*** DATA EXTRACT Section Begins ***

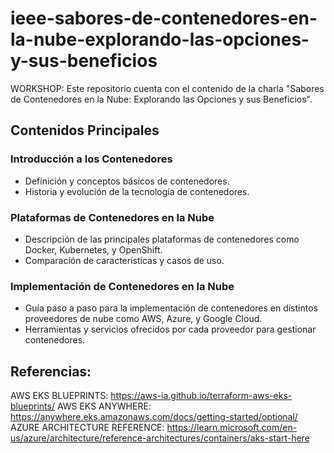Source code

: # ieee-sabores-de-contenedores-en-la-nube-explorando-las-opciones-y-sus-beneficios
WORKSHOP: Este repositorio cuenta con el contenido de la charla "Sabores de Contenedores en la Nube: Explorando las Opciones y sus Beneficios".

## Contenidos Principales

### Introducción a los Contenedores

- Definición y conceptos básicos de contenedores.
- Historia y evolución de la tecnología de contenedores.

### Plataformas de Contenedores en la Nube

- Descripción de las principales plataformas de contenedores como Docker, Kubernetes, y OpenShift.
- Comparación de características y casos de uso.

### Implementación de Contenedores en la Nube

- Guía paso a paso para la implementación de contenedores en distintos proveedores de nube como AWS, Azure, y Google Cloud.
- Herramientas y servicios ofrecidos por cada proveedor para gestionar contenedores.

## Referencias:

AWS EKS BLUEPRINTS: https://aws-ia.github.io/terraform-aws-eks-blueprints/
AWS EKS ANYWHERE: https://anywhere.eks.amazonaws.com/docs/getting-started/optional/
AZURE ARCHITECTURE REFERENCE: https://learn.microsoft.com/en-us/azure/architecture/reference-architectures/containers/aks-start-here
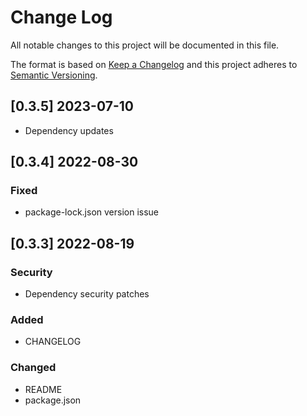 # Change Log
All notable changes to this project will be documented in this file.

The format is based on [Keep a Changelog](http://keepachangelog.com/)
and this project adheres to [Semantic Versioning](http://semver.org/).

## [0.3.5] 2023-07-10

- Dependency updates

## [0.3.4] 2022-08-30
### Fixed
- package-lock.json version issue

## [0.3.3] 2022-08-19
### Security
- Dependency security patches
### Added
- CHANGELOG
### Changed
- README
- package.json
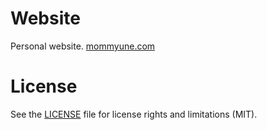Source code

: # Website
Personal website.
[mommyune.com](https://mommyune.com/)

# License

See the [LICENSE](LICENSE) file for license rights and limitations (MIT).
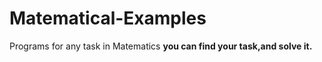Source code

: # Matematical-Examples
Programs for any task in Matematics
**you can find your task,and solve it.**
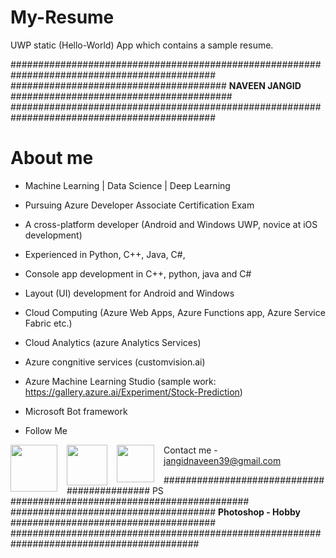 # My-Resume
UWP static (Hello-World) App which contains a sample resume.

############################################################################################# 
####################################### <b>NAVEEN JANGID</b> ########################################
#############################################################################################

# About me

- Machine Learning | Data Science | Deep Learning

- Pursuing Azure Developer Associate Certification Exam

- A cross-platform developer (Android and Windows UWP, novice at iOS development)

- Experienced in Python, C++, Java, C#, 

- Console app development in C++, python, java and C#

- Layout (UI) development for Android and Windows

- Cloud Computing (Azure Web Apps, Azure Functions app, Azure Service Fabric etc.)

- Cloud Analytics (azure Analytics Services)

- Azure congnitive services (customvision.ai)

- Azure Machine Learning Studio (sample work: https://gallery.azure.ai/Experiment/Stock-Prediction)

- Microsoft Bot framework

- Follow Me 
<p align="center">
 <a href="https://github.com/naveen21553">
  <img align="Center" style="border: 0; float: left; margin-right: 15px"  src = "https://assets-cdn.github.com/images/modules/logos_page/Octocat.png" width="75" />
 </a>
 <a href="https://instagram.com/naveen_215">
  <img align="Center" style="border: 0; float: left; margin-right: 15px"  src = "http://www.stickpng.com/assets/images/580b57fcd9996e24bc43c521.png" width="65" />
 </a>
 <a href="https://facebook.com/naveen.jangid.18">
  <img align="Center" style="border: 0; float: left; margin-right: 15px"  src = "https://en.facebookbrand.com/wp-content/uploads/2016/05/flogo_rgb_hex-brc-site-250.png" width="60"/>
 </a>
</p>


Contact me - jangidnaveen39@gmail.com


############################################ PS ########################################### 
##################################### <b>Photoshop - Hobby</b> ##################################### 
##########################################################################################
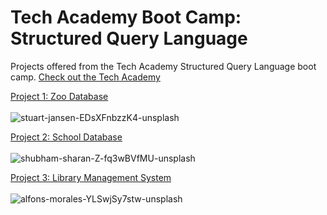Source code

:# Tech Academy Boot Camp: Structured Query Language

 Projects offered from the Tech Academy Structured Query Language boot camp.
 [Check out the Tech Academy](https://www.learncodinganywhere.com/)

[Project 1: Zoo Database](https://github.com/thejosharsen/tech-academy/tree/main/SQL/ZooDatabase) <br/> <br/>
![stuart-jansen-EDsXFnbzzK4-unsplash](https://user-images.githubusercontent.com/80072793/129450846-ccfdd438-ad8a-4378-b426-62fe303faf8f.jpg)

[Project 2: School Database](https://github.com/thejosharsen/tech-academy/tree/main/SQL/SchoolDatabase) <br/> <br/>
![shubham-sharan-Z-fq3wBVfMU-unsplash](https://user-images.githubusercontent.com/80072793/129450916-1c9f4c93-4249-463b-97da-bc093fd0a64d.jpg)

[Project 3: Library Management System](https://github.com/thejosharsen/tech-academy/tree/main/SQL/LibraryManagementSystem) <br/> <br/>
![alfons-morales-YLSwjSy7stw-unsplash](https://user-images.githubusercontent.com/80072793/129450959-7666e41f-992c-4def-9415-ab07adf7be47.jpg)

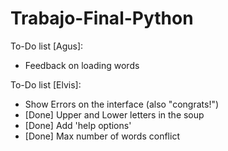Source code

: # Trabajo-Final-Python
To-Do list [Agus]:
- Feedback on loading words

To-Do list [Elvis]:
- Show Errors on the interface (also "congrats!")
- [Done] Upper and Lower letters in the soup
- [Done] Add 'help options' 
- [Done] Max number of words conflict
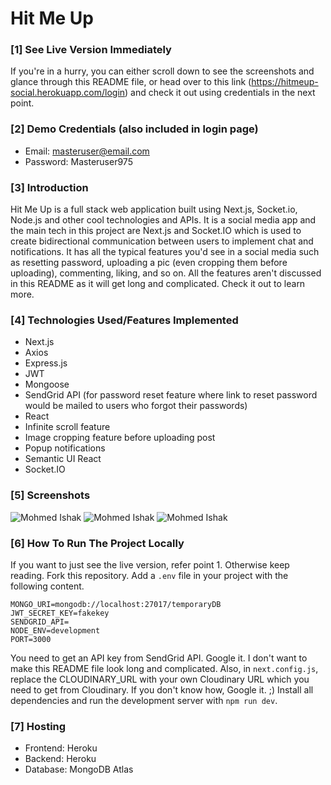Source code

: # Hit Me Up

### [1] See Live Version Immediately
If you're in a hurry, you can either scroll down to see the screenshots and glance through this README file, or head over to this link (https://hitmeup-social.herokuapp.com/login) and check it out using credentials in the next point.

### [2] Demo Credentials (also included in login page)
* Email: masteruser@email.com
* Password: Masteruser975

### [3] Introduction
Hit Me Up is a full stack web application built using Next.js, Socket.io, Node.js and other cool technologies and APIs. It is a social media app and the main tech in this project are Next.js and Socket.IO which is used to create bidirectional communication between users to implement chat and notifications. It has all the typical features you'd see in a social media such as resetting password, uploading a pic (even cropping them before uploading), commenting, liking, and so on. All the features aren't discussed in this README as it will get long and complicated. Check it out to learn more.

### [4] Technologies Used/Features Implemented
* Next.js
* Axios
* Express.js
* JWT
* Mongoose
* SendGrid API (for password reset feature where link to reset password would be mailed to users who forgot their passwords)
* React
* Infinite scroll feature
* Image cropping feature before uploading post
* Popup notifications
* Semantic UI React
* Socket.IO

### [5] Screenshots

![Mohmed Ishak](https://user-images.githubusercontent.com/52876913/136593564-50144f55-5833-4eb1-a52b-cd2cc7f7d83d.png)
![Mohmed Ishak](https://user-images.githubusercontent.com/52876913/136593575-8da1319b-8db9-4198-89f6-f0c48621e4d1.png)
![Mohmed Ishak](https://user-images.githubusercontent.com/52876913/136593583-d093d16b-cbe9-4a8e-88db-77e34a3d581d.png)

### [6] How To Run The Project Locally
If you want to just see the live version, refer point 1. Otherwise keep reading. Fork this repository. Add a `.env` file in your project with the following content.
    
    MONGO_URI=mongodb://localhost:27017/temporaryDB
    JWT_SECRET_KEY=fakekey
    SENDGRID_API=
    NODE_ENV=development
    PORT=3000
You need to get an API key from SendGrid API. Google it. I don't want to make this README file look long and complicated. Also, in `next.config.js`, replace the CLOUDINARY_URL with your own Cloudinary URL which you need to get from Cloudinary. If you don't know how, Google it. ;) Install all dependencies and run the development server with `npm run dev`.

### [7] Hosting
* Frontend: Heroku
* Backend: Heroku
* Database: MongoDB Atlas
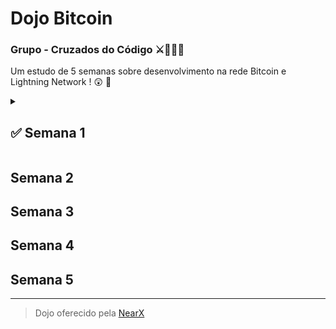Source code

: # Dojo Bitcoin 
### Grupo - Cruzados do Código ⚔️🎲👩‍💻

Um estudo de 5 semanas sobre desenvolvimento na rede Bitcoin e Lightning Network ! 😲 🚀


<details><summary> <h2>✅ Semana 1 </h2></summary>

**✍️ Aula**

- Subir nó Bitcoin (testnet) local.
- Interagir com o nó Bitcoin usando RPC e CLI.
- Estrutura de blocos e transações no Bitcoin.

**🤺 Desafio**

- [ ] Subir nó Bitcoin (testnet) em um serviço de cloud (ex.: AWS, DigitalOcean).
- [ ] Criar um Explorer que conecte ao nó Bitcoin, com as seguintes funcionalidades:
  - [ ] Buscar um bloco pelo número.
  - [ ] Buscar uma transação pelo hash.
  - [ ] Exibir o saldo de uma carteira com base no endereço.
- [ ] Documentar e compartilhar a trajetória no LinkedIn ou Twitter.
 
</details>  



## Semana 2
## Semana 3
## Semana 4
## Semana 5

---

> Dojo oferecido pela [NearX](https://nearx.com.br/pt/home)
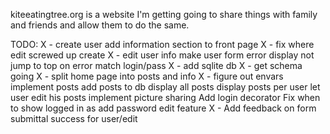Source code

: kiteeatingtree.org is a website I'm getting going to share
things with family and friends and allow them to do the same.

TODO:
    X - create user
    add information section to front page
    X - fix where edit screwed up create
    X - edit user info
    make user form error display not jump to top on error
    match login/pass
    X - add sqlite db
    X - get schema going
    X - split home page into posts and info
    X - figure out envars
    implement posts
    add posts to db
    display all posts
    display posts per user
    let user edit his posts
    implement picture sharing
    Add login decorator
    Fix when to show logged in as
    add password edit feature
    X - Add feedback on form submittal success for user/edit

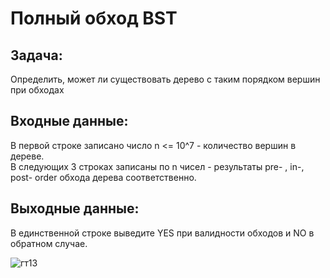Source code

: # Полный обход BST 
## Задача: 
Определить,  может ли существовать дерево с таким порядком вершин при обходах
## Входные данные: 
В первой строке записано число n <= 10^7 - количество вершин в дереве.  
В следующих 3 строках записаны по n чисел - результаты pre- , in-,  post- order обхода дерева соответственно.
## Выходные данные: 
В единственной строке выведите YES при валидности обходов и NO в обратном случае.
  
![гт13](https://github.com/user-attachments/assets/ccb286df-cee1-4e3f-9ec1-a5eb686fcce7)
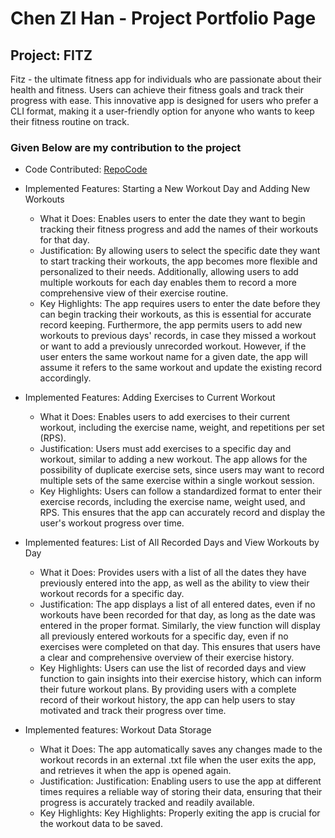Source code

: # Chen ZI Han - Project Portfolio Page

## Project: FITZ
Fitz - the ultimate fitness app for individuals who are passionate about their health and fitness.
Users can achieve their fitness goals and track their progress with ease.
This innovative app is designed for users who prefer a CLI format,
making it a user-friendly option for anyone who wants to keep their fitness routine on track.


### Given Below are my contribution to the project

- Code Contributed: [RepoCode](https://nus-cs2113-ay2223s2.github.io/tp-dashboard/?search=ZIZI-CZH&sort=groupTitle&sortWithin=title&timeframe=commit&mergegroup=&groupSelect=groupByRepos&breakdown=true&checkedFileTypes=docs~functional-code~test-code~other&since=2023-02-17)

- Implemented Features: Starting a New Workout Day and Adding New Workouts
    - What it Does: Enables users to enter the date they want to begin tracking their fitness progress and add the names of their workouts for that day.
    - Justification: By allowing users to select the specific date they want to start tracking their workouts, the app becomes more flexible and personalized to their needs.
      Additionally, allowing users to add multiple workouts for each day enables them to record a more comprehensive view of their exercise routine.
    - Key Highlights: The app requires users to enter the date before they can begin tracking their workouts, as this is essential for accurate record keeping.
      Furthermore, the app permits users to add new workouts to previous days' records, in case they missed a workout or want to add a previously unrecorded workout.
      However, if the user enters the same workout name for a given date, the app will assume it refers to the same workout and update the existing record accordingly.

- Implemented Features: Adding Exercises to Current Workout
    - What it Does: Enables users to add exercises to their current workout, including the exercise name, weight, and repetitions per set (RPS).
    - Justification: Users must add exercises to a specific day and workout, similar to adding a new workout. The app allows for the possibility of duplicate exercise sets,
      since users may want to record multiple sets of the same exercise within a single workout session.
    - Key Highlights: Users can follow a standardized format to enter their exercise records, including the exercise name, weight used, and RPS.
      This ensures that the app can accurately record and display the user's workout progress over time.

- Implemented features: List of All Recorded Days and View Workouts by Day
    - What it Does: Provides users with a list of all the dates they have previously entered into the app,
      as well as the ability to view their workout records for a specific day.
    - Justification: The app displays a list of all entered dates, even if no workouts have been recorded for that day, as long as the date was entered in the proper format.
      Similarly, the view function will display all previously entered workouts for a specific day, even if no exercises were completed on that day.
      This ensures that users have a clear and comprehensive overview of their exercise history.
    - Key Highlights: Users can use the list of recorded days and view function to gain insights into their exercise history,
      which can inform their future workout plans. By providing users with a complete record of their workout history, the app can help users to stay motivated and track their progress over time.

- Implemented features: Workout Data Storage
    - What it Does: The app automatically saves any changes made to the workout records in an external .txt file when the user exits the app, and retrieves it when the app is opened again.
    - Justification: Justification: Enabling users to use the app at different times requires a reliable way of storing their data, ensuring that their progress is accurately tracked and readily available.
    - Key Highlights: Key Highlights: Properly exiting the app is crucial for the workout data to be saved.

*** DATA EXTRACT Section Ends ***

EXERCISE DESCRIPTION:
Could the lines from the first entry through the line that contains "## Contenidos Principales" be copied exactly, with all pictures left out?

WRITTEN RESPONSE:
Source code

: # ieee-sabores-de-contenedores-en-la-nube-explorando-las-opciones-y-sus-beneficios
WORKSHOP: Este repositorio cuenta con el contenido de la charla "Sabores de Contenedores en la Nube: Explorando las Opciones y sus Beneficios".

## Contenidos Principales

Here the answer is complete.